■ Exercise brief ■
Each entry that follows should be given again word for word; please leave out its pictures.

[Saved data entries]
============================================================

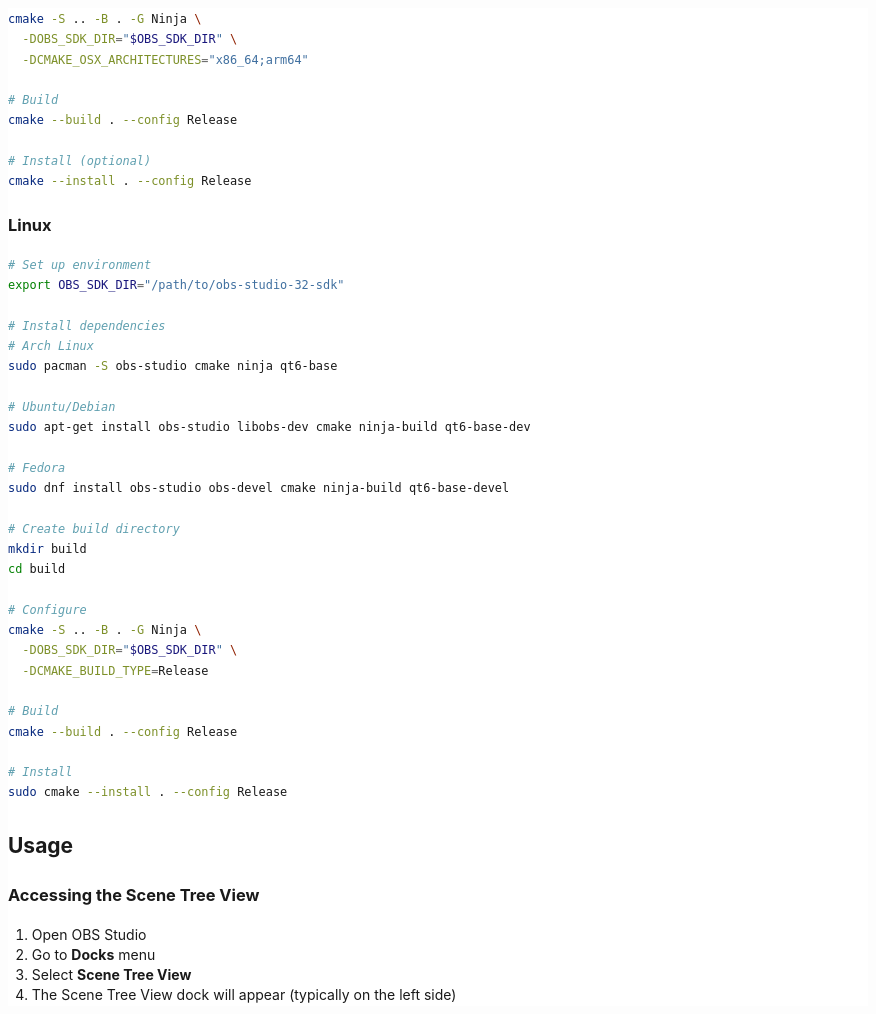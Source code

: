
 ```bash
cmake -S .. -B . -G Ninja \
  -DOBS_SDK_DIR="$OBS_SDK_DIR" \
  -DCMAKE_OSX_ARCHITECTURES="x86_64;arm64"

# Build
cmake --build . --config Release

# Install (optional)
cmake --install . --config Release
```

### Linux

```bash
# Set up environment
export OBS_SDK_DIR="/path/to/obs-studio-32-sdk"

# Install dependencies
# Arch Linux
sudo pacman -S obs-studio cmake ninja qt6-base

# Ubuntu/Debian
sudo apt-get install obs-studio libobs-dev cmake ninja-build qt6-base-dev

# Fedora
sudo dnf install obs-studio obs-devel cmake ninja-build qt6-base-devel

# Create build directory
mkdir build
cd build

# Configure
cmake -S .. -B . -G Ninja \
  -DOBS_SDK_DIR="$OBS_SDK_DIR" \
  -DCMAKE_BUILD_TYPE=Release

# Build
cmake --build . --config Release

# Install
sudo cmake --install . --config Release
```

## Usage

### Accessing the Scene Tree View

1. Open OBS Studio
2. Go to **Docks** menu
3. Select **Scene Tree View**
4. The Scene Tree View dock will appear (typically on the left side)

============================================================

■ Written response ■
Source code

:
 ```bash
cmake -S .. -B . -G Ninja \
  -DOBS_SDK_DIR="$OBS_SDK_DIR" \
  -DCMAKE_OSX_ARCHITECTURES="x86_64;arm64"

# Build
cmake --build . --config Release

# Install (optional)
cmake --install . --config Release
```

### Linux

```bash
# Set up environment
export OBS_SDK_DIR="/path/to/obs-studio-32-sdk"

# Install dependencies
# Arch Linux
sudo pacman -S obs-studio cmake ninja qt6-base

# Ubuntu/Debian
sudo apt-get install obs-studio libobs-dev cmake ninja-build qt6-base-dev

# Fedora
sudo dnf install obs-studio obs-devel cmake ninja-build qt6-base-devel

# Create build directory
mkdir build
cd build

# Configure
cmake -S .. -B . -G Ninja \
  -DOBS_SDK_DIR="$OBS_SDK_DIR" \
  -DCMAKE_BUILD_TYPE=Release

# Build
cmake --build . --config Release

# Install
sudo cmake --install . --config Release
```

## Usage

### Accessing the Scene Tree View

1. Open OBS Studio
2. Go to **Docks** menu
3. Select **Scene Tree View**
4. The Scene Tree View dock will appear (typically on the left side)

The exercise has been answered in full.